Writing
Story Logline Generator
A story logline generator gives you one-sentence summaries that capture the heart of a story. A logline distils a whole narrative into a single sentence — protagonist, goal, and obstacle — and it is the tool writers use to test whether an idea has a strong spine before committing to writing it. This tool randomly assembles a character type, a mission, and a complicating condition into ready-made loglines. Choose how many you want (up to 8) and use the strongest as a starting point. All generated loglines share the same opening clause — "When disaster strikes, [character] must [do X] [under condition Y]" — so treat them as structural templates, not finished copy. If the output sounds flat, it is a signal the premise needs sharpening. Substitute your own specific character, goal, and complication to make it truly yours.
How to use
- Choose your options above
- Click Generate
- Copy your result
Detailed instructions
- Choose how many loglines you want.
- Click Generate to produce loglines.
- Use the strongest as a template.
- Make it specific to your story.
Use Cases
- •Summarising a story idea
- •Pitching a novel or screenplay
- •Testing a premise
- •Finding a story's central conflict
- •Brainstorming new ideas
Tips
- →Capture protagonist, goal, and obstacle.
- →Make the stakes clear.
- →Keep it to one sentence.
- →Make it specific, not generic.
FAQ
What exactly does this generator produce?

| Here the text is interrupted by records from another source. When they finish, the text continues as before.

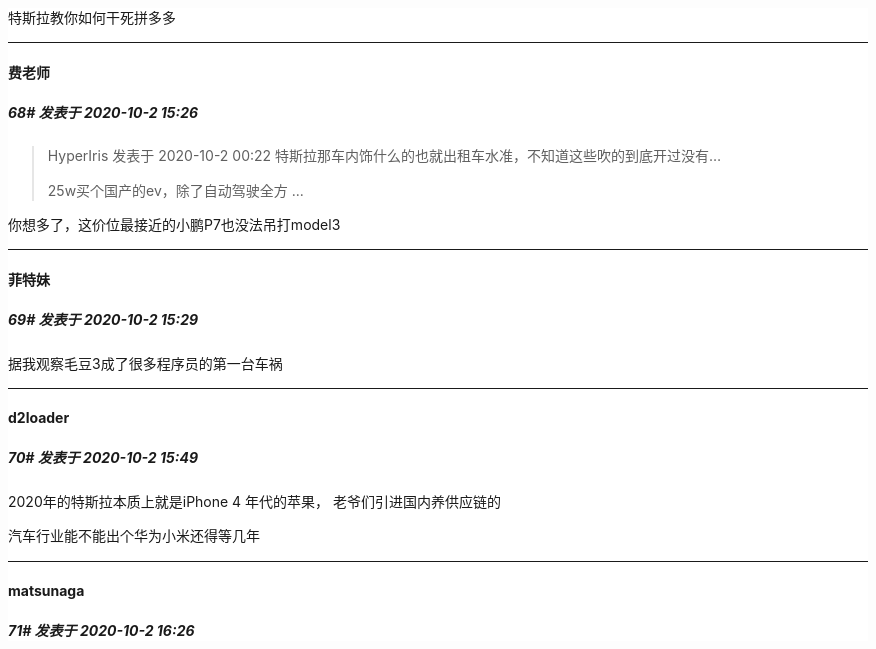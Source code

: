 


特斯拉教你如何干死拼多多







-----

####  费老师  
##### 68#       发表于 2020-10-2 15:26



<blockquote>HyperIris 发表于 2020-10-2 00:22
特斯拉那车内饰什么的也就出租车水准，不知道这些吹的到底开过没有…


25w买个国产的ev，除了自动驾驶全方 ...</blockquote>
你想多了，这价位最接近的小鹏P7也没法吊打model3







-----

####  菲特妹  
##### 69#       发表于 2020-10-2 15:29




据我观察毛豆3成了很多程序员的第一台车祸







-----

####  d2loader  
##### 70#       发表于 2020-10-2 15:49




2020年的特斯拉本质上就是iPhone 4 年代的苹果， 老爷们引进国内养供应链的


汽车行业能不能出个华为小米还得等几年







-----

####  matsunaga  
##### 71#       发表于 2020-10-2 16:26
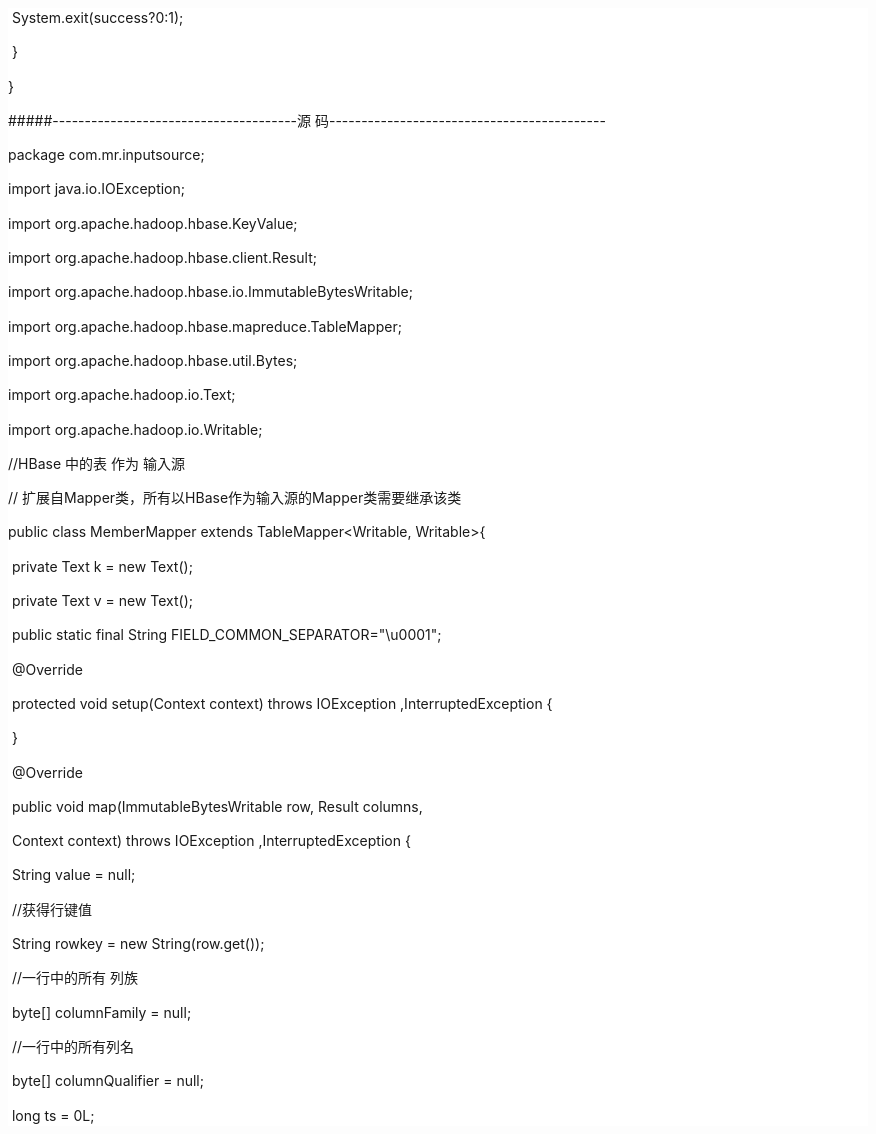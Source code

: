​		System.exit(success?0:1);

​	}

}

#####--------------------------------------源 码-------------------------------------------

package com.mr.inputsource;

import java.io.IOException;

import org.apache.hadoop.hbase.KeyValue;

import org.apache.hadoop.hbase.client.Result;

import org.apache.hadoop.hbase.io.ImmutableBytesWritable;

import org.apache.hadoop.hbase.mapreduce.TableMapper;

import org.apache.hadoop.hbase.util.Bytes;

import org.apache.hadoop.io.Text;

import org.apache.hadoop.io.Writable;

//HBase 中的表 作为 输入源

 // 扩展自Mapper类，所有以HBase作为输入源的Mapper类需要继承该类

 public class MemberMapper extends TableMapper<Writable, Writable>{	

​	private Text k = new Text();

​	private Text v = new Text();

​	public static final String FIELD_COMMON_SEPARATOR="\u0001";

​	@Override 

​	protected void setup(Context context) throws IOException ,InterruptedException {		

​	}

​	@Override

​	public void map(ImmutableBytesWritable row, Result columns, 

​			Context context) throws IOException ,InterruptedException {

​		String value = null;

​		//获得行键值

​		String rowkey = new String(row.get());

​		//一行中的所有 列族

​		byte[] columnFamily = null;

​		//一行中的所有列名

​		byte[] columnQualifier = null;		

​		long ts = 0L;		
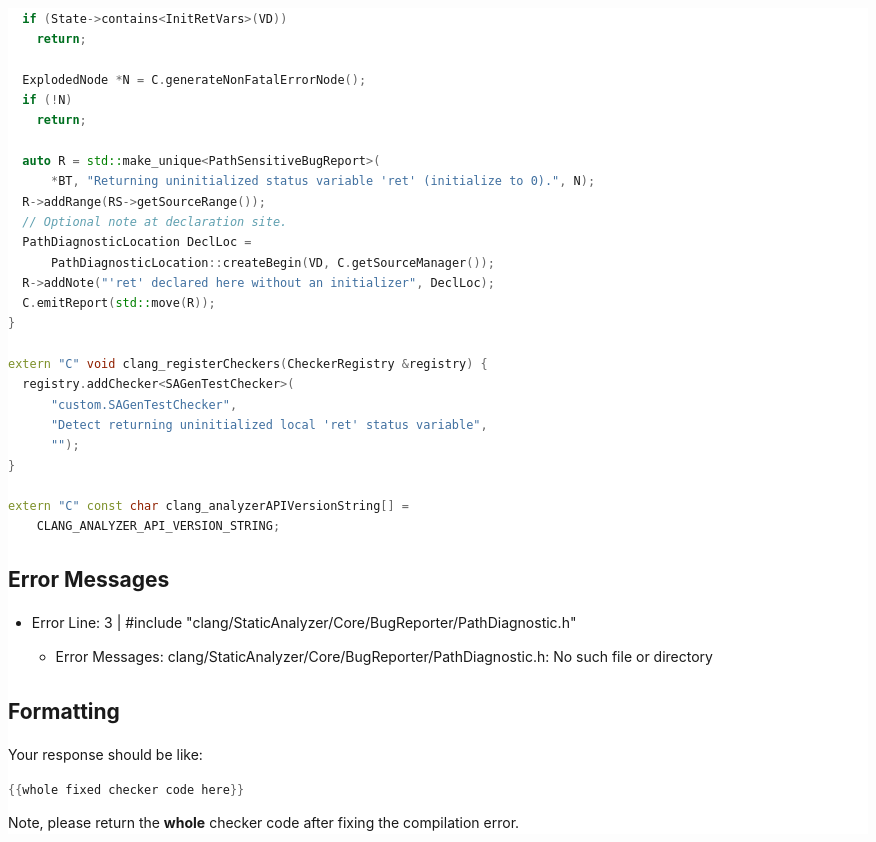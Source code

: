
 ```cpp
  if (State->contains<InitRetVars>(VD))
    return;

  ExplodedNode *N = C.generateNonFatalErrorNode();
  if (!N)
    return;

  auto R = std::make_unique<PathSensitiveBugReport>(
      *BT, "Returning uninitialized status variable 'ret' (initialize to 0).", N);
  R->addRange(RS->getSourceRange());
  // Optional note at declaration site.
  PathDiagnosticLocation DeclLoc =
      PathDiagnosticLocation::createBegin(VD, C.getSourceManager());
  R->addNote("'ret' declared here without an initializer", DeclLoc);
  C.emitReport(std::move(R));
}

extern "C" void clang_registerCheckers(CheckerRegistry &registry) {
  registry.addChecker<SAGenTestChecker>(
      "custom.SAGenTestChecker",
      "Detect returning uninitialized local 'ret' status variable",
      "");
}

extern "C" const char clang_analyzerAPIVersionString[] =
    CLANG_ANALYZER_API_VERSION_STRING;

```

## Error Messages

- Error Line: 3 | #include "clang/StaticAnalyzer/Core/BugReporter/PathDiagnostic.h"

	- Error Messages: clang/StaticAnalyzer/Core/BugReporter/PathDiagnostic.h: No such file or directory



## Formatting

Your response should be like:

```cpp
{{whole fixed checker code here}}
```

Note, please return the **whole** checker code after fixing the compilation error.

Each output is a one-sentence logline built from three randomised components: a character type (e.g. "a reluctant heir"), a mission (e.g. "must expose a powerful enemy"), and a condition (e.g. "even if it costs everything"). All outputs use the same opening clause, so they are templates to adapt rather than finished loglines.

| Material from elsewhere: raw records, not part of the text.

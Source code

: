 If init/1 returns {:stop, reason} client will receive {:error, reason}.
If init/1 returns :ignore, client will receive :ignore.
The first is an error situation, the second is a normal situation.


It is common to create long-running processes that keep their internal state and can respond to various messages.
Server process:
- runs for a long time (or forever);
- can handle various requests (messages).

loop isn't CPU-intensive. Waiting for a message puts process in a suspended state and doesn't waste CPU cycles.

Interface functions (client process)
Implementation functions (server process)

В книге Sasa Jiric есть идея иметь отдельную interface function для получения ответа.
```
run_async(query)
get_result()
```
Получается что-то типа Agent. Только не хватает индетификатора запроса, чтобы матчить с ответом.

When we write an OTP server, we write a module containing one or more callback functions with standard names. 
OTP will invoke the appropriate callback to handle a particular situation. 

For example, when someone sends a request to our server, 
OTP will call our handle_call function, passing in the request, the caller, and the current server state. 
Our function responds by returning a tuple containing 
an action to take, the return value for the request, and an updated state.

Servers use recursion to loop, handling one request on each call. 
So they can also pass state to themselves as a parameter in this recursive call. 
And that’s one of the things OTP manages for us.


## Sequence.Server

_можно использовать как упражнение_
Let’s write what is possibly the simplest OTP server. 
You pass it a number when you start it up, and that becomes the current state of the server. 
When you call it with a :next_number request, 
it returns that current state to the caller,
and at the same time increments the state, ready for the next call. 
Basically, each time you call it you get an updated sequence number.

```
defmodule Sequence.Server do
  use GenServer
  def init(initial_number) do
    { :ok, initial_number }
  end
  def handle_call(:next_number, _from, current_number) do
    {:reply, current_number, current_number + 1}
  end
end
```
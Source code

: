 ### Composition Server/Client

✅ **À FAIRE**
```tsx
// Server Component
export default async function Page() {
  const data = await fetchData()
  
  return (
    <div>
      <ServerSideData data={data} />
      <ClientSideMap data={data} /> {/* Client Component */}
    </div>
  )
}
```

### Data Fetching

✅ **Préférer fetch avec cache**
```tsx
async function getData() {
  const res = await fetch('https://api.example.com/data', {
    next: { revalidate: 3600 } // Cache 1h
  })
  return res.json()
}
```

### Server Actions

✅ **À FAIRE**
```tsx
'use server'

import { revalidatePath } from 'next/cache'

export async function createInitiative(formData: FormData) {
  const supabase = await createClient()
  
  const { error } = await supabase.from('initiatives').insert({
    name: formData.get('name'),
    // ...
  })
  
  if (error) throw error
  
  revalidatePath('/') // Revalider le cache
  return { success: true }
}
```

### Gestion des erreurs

What makes a strong logline?
A strong logline names a specific protagonist, states a concrete goal, identifies the central obstacle, and implies the stakes — all in one sentence. Vague terms like "disaster" or generic characters are placeholders; replace them with the specific people and events from your actual story.
Why write a logline before drafting a story?

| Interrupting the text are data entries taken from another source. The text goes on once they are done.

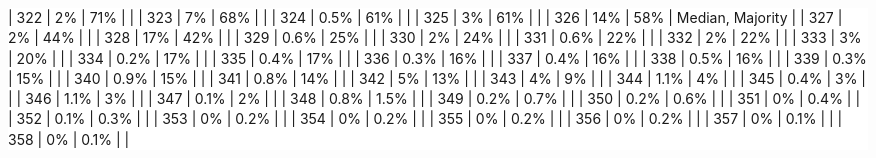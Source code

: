 | 322 | 2% | 71% |  |
| 323 | 7% | 68% |  |
| 324 | 0.5% | 61% |  |
| 325 | 3% | 61% |  |
| 326 | 14% | 58% | Median, Majority |
| 327 | 2% | 44% |  |
| 328 | 17% | 42% |  |
| 329 | 0.6% | 25% |  |
| 330 | 2% | 24% |  |
| 331 | 0.6% | 22% |  |
| 332 | 2% | 22% |  |
| 333 | 3% | 20% |  |
| 334 | 0.2% | 17% |  |
| 335 | 0.4% | 17% |  |
| 336 | 0.3% | 16% |  |
| 337 | 0.4% | 16% |  |
| 338 | 0.5% | 16% |  |
| 339 | 0.3% | 15% |  |
| 340 | 0.9% | 15% |  |
| 341 | 0.8% | 14% |  |
| 342 | 5% | 13% |  |
| 343 | 4% | 9% |  |
| 344 | 1.1% | 4% |  |
| 345 | 0.4% | 3% |  |
| 346 | 1.1% | 3% |  |
| 347 | 0.1% | 2% |  |
| 348 | 0.8% | 1.5% |  |
| 349 | 0.2% | 0.7% |  |
| 350 | 0.2% | 0.6% |  |
| 351 | 0% | 0.4% |  |
| 352 | 0.1% | 0.3% |  |
| 353 | 0% | 0.2% |  |
| 354 | 0% | 0.2% |  |
| 355 | 0% | 0.2% |  |
| 356 | 0% | 0.2% |  |
| 357 | 0% | 0.1% |  |
| 358 | 0% | 0.1% |  |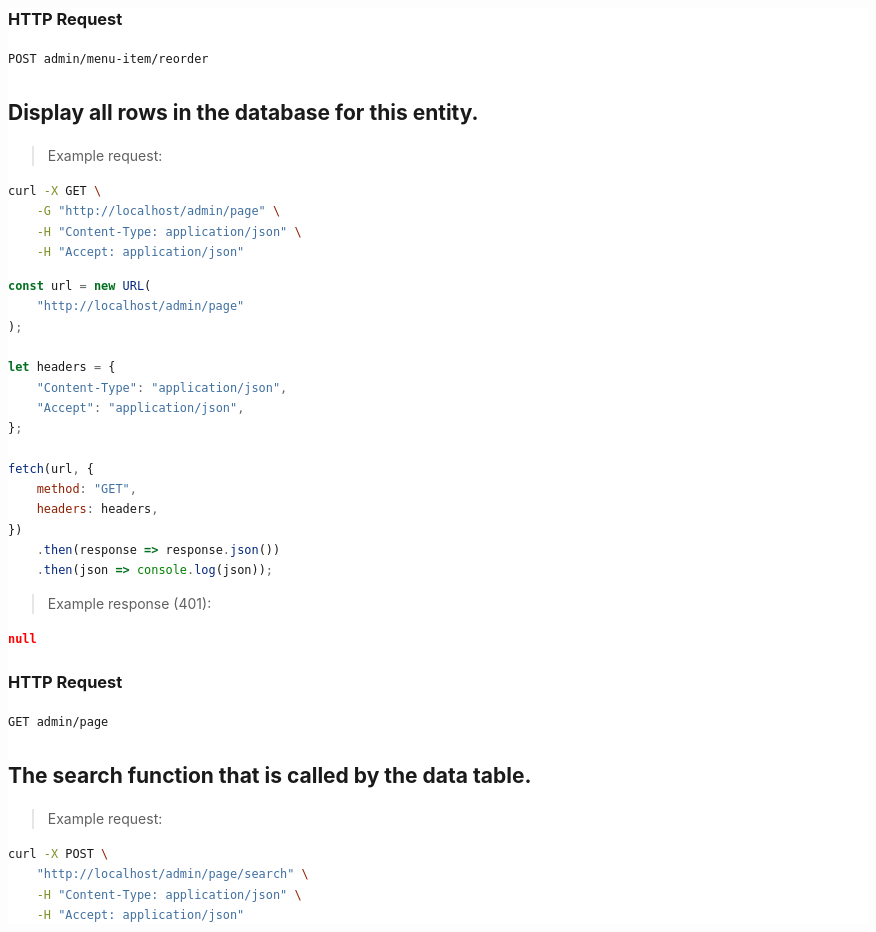

### HTTP Request
`POST admin/menu-item/reorder`





## Display all rows in the database for this entity.

> Example request:

```bash
curl -X GET \
    -G "http://localhost/admin/page" \
    -H "Content-Type: application/json" \
    -H "Accept: application/json"
```

```javascript
const url = new URL(
    "http://localhost/admin/page"
);

let headers = {
    "Content-Type": "application/json",
    "Accept": "application/json",
};

fetch(url, {
    method: "GET",
    headers: headers,
})
    .then(response => response.json())
    .then(json => console.log(json));
```


> Example response (401):

```json
null
```

### HTTP Request
`GET admin/page`





## The search function that is called by the data table.

> Example request:

```bash
curl -X POST \
    "http://localhost/admin/page/search" \
    -H "Content-Type: application/json" \
    -H "Accept: application/json"
```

A logline tests whether an idea has a clear, compelling spine. If you cannot state protagonist, goal, and conflict in one sentence, the premise may be too diffuse to sustain a full narrative. Writing the logline first often reveals structural weaknesses before you have invested thousands of words.
Who uses loglines beyond screenwriters?
Novelists use them to test premises and pitch to agents. Game writers use them to anchor branching narratives. Short-story writers use them to focus a piece before drafting. Anywhere a story needs to be pitched or planned, a sharp logline is the most efficient tool for checking the idea holds together.